Pollution: How we can blow it out of the water

Cover photo: Brian Yurasits on Unsplash

After a long day at work, you step into the shower. As smelly, brown water pours out of the shower head and you squirt a dollop of shampoo, you start to reminisce about last week’s beach vacation. The suds collecting at your toes remind you of the cool waves that swept over your feet and left a coke bottle at your toes. It matched the plastic bag and styrofoam décor strewn across the strangely colorful sand. As you rinse your head, your hands come away with wads of hair—as per usual. Not a happy sight, but you’re honestly just glad that the rash from swimming in the ocean last week went away.

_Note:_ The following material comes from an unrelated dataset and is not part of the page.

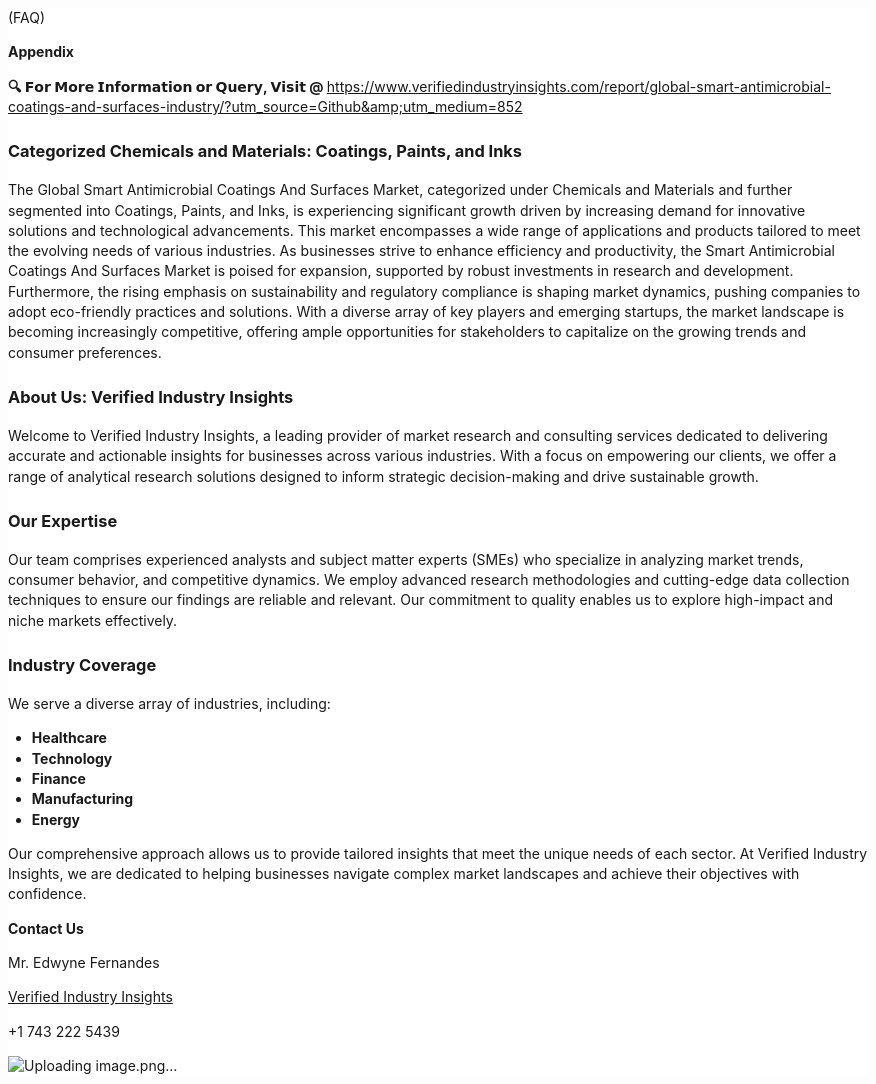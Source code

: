 (FAQ)</strong></p><p><strong>Appendix<br /></strong></p><p><strong>🔍 𝗙𝗼𝗿 𝗠𝗼𝗿𝗲 𝗜𝗻𝗳𝗼𝗿𝗺𝗮𝘁𝗶𝗼𝗻 𝗼𝗿 𝗤𝘂𝗲𝗿𝘆, 𝗩𝗶𝘀𝗶𝘁 @ </strong><a href="https://www.verifiedindustryinsights.com/report/global-smart-antimicrobial-coatings-and-surfaces-industry/?utm_source=Github&amp;utm_medium=852">https://www.verifiedindustryinsights.com/report/global-smart-antimicrobial-coatings-and-surfaces-industry/?utm_source=Github&amp;utm_medium=852</a>&nbsp;</p><h3>Categorized Chemicals and Materials: Coatings, Paints, and Inks </h3><p>The Global Smart Antimicrobial Coatings And Surfaces Market, categorized under Chemicals and Materials and further segmented into Coatings, Paints, and Inks, is experiencing significant growth driven by increasing demand for innovative solutions and technological advancements. This market encompasses a wide range of applications and products tailored to meet the evolving needs of various industries. As businesses strive to enhance efficiency and productivity, the Smart Antimicrobial Coatings And Surfaces Market is poised for expansion, supported by robust investments in research and development. Furthermore, the rising emphasis on sustainability and regulatory compliance is shaping market dynamics, pushing companies to adopt eco-friendly practices and solutions. With a diverse array of key players and emerging startups, the market landscape is becoming increasingly competitive, offering ample opportunities for stakeholders to capitalize on the growing trends and consumer preferences.</p><h3>About Us: Verified Industry Insights</h3><p>Welcome to Verified Industry Insights, a leading provider of market research and consulting services dedicated to delivering accurate and actionable insights for businesses across various industries. With a focus on empowering our clients, we offer a range of analytical research solutions designed to inform strategic decision-making and drive sustainable growth.</p><h3>Our Expertise</h3><p>Our team comprises experienced analysts and subject matter experts (SMEs) who specialize in analyzing market trends, consumer behavior, and competitive dynamics. We employ advanced research methodologies and cutting-edge data collection techniques to ensure our findings are reliable and relevant. Our commitment to quality enables us to explore high-impact and niche markets effectively.</p><h3>Industry Coverage</h3><p>We serve a diverse array of industries, including:</p><ul><li><strong>Healthcare</strong></li><li><strong>Technology</strong></li><li><strong>Finance</strong></li><li><strong>Manufacturing</strong></li><li><strong>Energy</strong></li></ul><p>Our comprehensive approach allows us to provide tailored insights that meet the unique needs of each sector. At Verified Industry Insights, we are dedicated to helping businesses navigate complex market landscapes and achieve their objectives with confidence.</p><p><strong>Contact Us</strong></p><p>Mr. Edwyne Fernandes</p><p><a href="https://www.verifiedindustryinsights.com/">Verified Industry Insights</a></p><p>+1 743 222 5439</p>
![Uploading image.png…]()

You may have read this as a scare tactic, yet the experiences described are a reality for many. No matter what, none of us want to watch the world slowly become used to these pollutants seeping into our routines. In order to avoid such a spiral we first need to recognize these pollutants and then need to understand their consequences: 

  1. Lead contaminated water poured from an unreported community water system and caused hair loss. 
  2. Coke bottles, plastic bags, and styrofoam ended up on the beach due to a lack of recycling by individuals and companies. 
  3. Sewage in coastal waters caused a rash.

How can we prevent and remove such pollutants from our water? There are many ways to do so, no matter how small our actions may seem.

Photo by Brian Yurasits on Unsplash

1. Reduce and prevent solid pollution

In the kitchen:

  • Quit water bottles, and get a reusable one to use for years to come. 
  • Reduce your fast-food trash: cooking is healthier anyway.
  • Reduce use of single-serving plastics by buying in bulk whenever you know you’ll use it up.
  • Avoid using your garbage disposal in favor of composting.

Everywhere:

  • Buy second-hand! Whether it’s clothes or toys, you could probably find that long-term item at a second-hand store or garage sale.

2. Reduce liquid pollution

  • Never flush or pour these products:
    • Paint
    • Used oil, fat, or grease (Keep a jar of fat from cooking and then dispose of it once solid).
    • Chemical cleaners pills
    • Liquid or powder medications or drugs
  • Scoop up your pet waste on your walks.
  • Take good care of and pay attention to your car so that you’re keeping coolants, antifreeze, oils, and other polluters in check.
  • Using gravel, paver stones, wood, or other porous materials whenever possible instead of concrete or asphalt, which allows dirty run-off.
  • Use only phosphate-free soaps and detergents.
  • Minimize your use of pesticides, herbicides, fertilizers.

3. Use your voice against the largest polluters and those who regulate them

  1. Support a bag tax or ban.
  2. Put pressure on manufacturers. As you may have read in a past article, social media is an important forum for letting a company know whether they could be smarter with their packaging or reducing their harmful outputs, for example.
  3. Contact a local environmental group if you see suspicious behavior from industries that might not be following laws and regulations that protect our water.

What other ideas do you have to help reduce pollution?

1 comment

I appreciate this angle for the first “R” (reduce), as I’m guessing many of us have no idea of the many ways we’re poisoning the earth. And I also appreciate the focus on political action. If we just choose one action—such as a ban on plastic bags—we can make a difference. Let’s do it!